● TASK ITEM
Omitting the pictures, restate all of the entries below exactly.

:: DATASET CONTENT

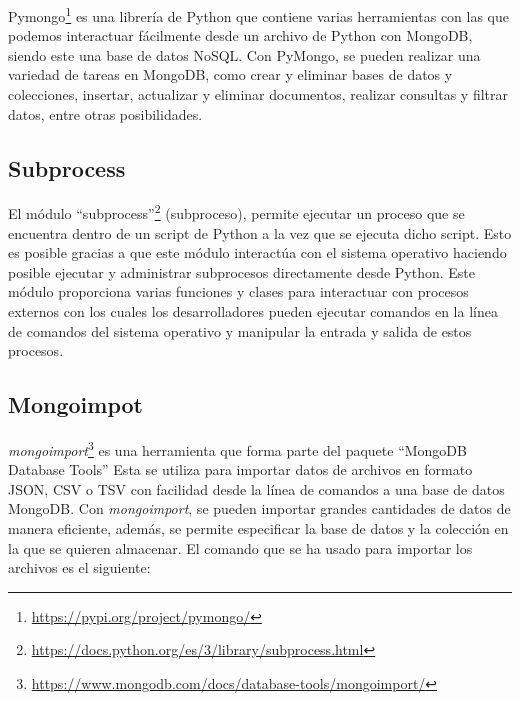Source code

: \documentclass[a4paper, 12pt]{book}
\begin{document}
Pymongo\footnote{\url{https://pypi.org/project/pymongo/}} es una librería de Python que contiene varias herramientas con las que podemos interactuar fácilmente desde un archivo de Python con MongoDB, siendo este una base de datos NoSQL. 
Con PyMongo, se pueden realizar una variedad de tareas en MongoDB, como crear y eliminar bases de datos y colecciones, insertar, actualizar y eliminar documentos, realizar consultas y filtrar datos, entre otras posibilidades.


\subsection{Subprocess} %
\label{sec:subprocess} %
El módulo ``subprocess''\footnote{\url{https://docs.python.org/es/3/library/subprocess.html}} (subproceso), permite ejecutar un proceso que se encuentra dentro de un script de Python a la vez que se ejecuta dicho script.
Esto es posible gracias a que este módulo interactúa con el sistema operativo haciendo posible ejecutar y administrar subprocesos directamente desde Python. 
Este módulo proporciona varias funciones y clases para interactuar con procesos externos con los cuales los desarrolladores pueden ejecutar comandos en la línea de comandos del sistema operativo y manipular la entrada y salida de estos procesos.

\subsection{Mongoimpot} %
\label{sec:mongoimport} %

\emph{mongoimport}\footnote{\url{https://www.mongodb.com/docs/database-tools/mongoimport/}} es una herramienta que forma parte del paquete ``MongoDB Database Tools''
Esta se utiliza para importar datos de archivos en formato JSON, CSV o TSV con facilidad desde la línea de comandos a una base de datos MongoDB. 
Con \emph{mongoimport}, se pueden importar grandes cantidades de datos de manera eficiente, además, se permite especificar la base de datos y la colección en la que se quieren almacenar.
El comando que se ha usado para importar los archivos es el siguiente:
\end{document}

::::

● COMPLETED TASK
Source code

: \documentclass[a4paper, 12pt]{book}
\begin{document}
Pymongo\footnote{\url{https://pypi.org/project/pymongo/}} es una librería de Python que contiene varias herramientas con las que podemos interactuar fácilmente desde un archivo de Python con MongoDB, siendo este una base de datos NoSQL. 
Con PyMongo, se pueden realizar una variedad de tareas en MongoDB, como crear y eliminar bases de datos y colecciones, insertar, actualizar y eliminar documentos, realizar consultas y filtrar datos, entre otras posibilidades.


\subsection{Subprocess} %
\label{sec:subprocess} %
El módulo ``subprocess''\footnote{\url{https://docs.python.org/es/3/library/subprocess.html}} (subproceso), permite ejecutar un proceso que se encuentra dentro de un script de Python a la vez que se ejecuta dicho script.
Esto es posible gracias a que este módulo interactúa con el sistema operativo haciendo posible ejecutar y administrar subprocesos directamente desde Python. 
Este módulo proporciona varias funciones y clases para interactuar con procesos externos con los cuales los desarrolladores pueden ejecutar comandos en la línea de comandos del sistema operativo y manipular la entrada y salida de estos procesos.

\subsection{Mongoimpot} %
\label{sec:mongoimport} %

\emph{mongoimport}\footnote{\url{https://www.mongodb.com/docs/database-tools/mongoimport/}} es una herramienta que forma parte del paquete ``MongoDB Database Tools''
Esta se utiliza para importar datos de archivos en formato JSON, CSV o TSV con facilidad desde la línea de comandos a una base de datos MongoDB. 
Con \emph{mongoimport}, se pueden importar grandes cantidades de datos de manera eficiente, además, se permite especificar la base de datos y la colección en la que se quieren almacenar.
El comando que se ha usado para importar los archivos es el siguiente:
\end{document}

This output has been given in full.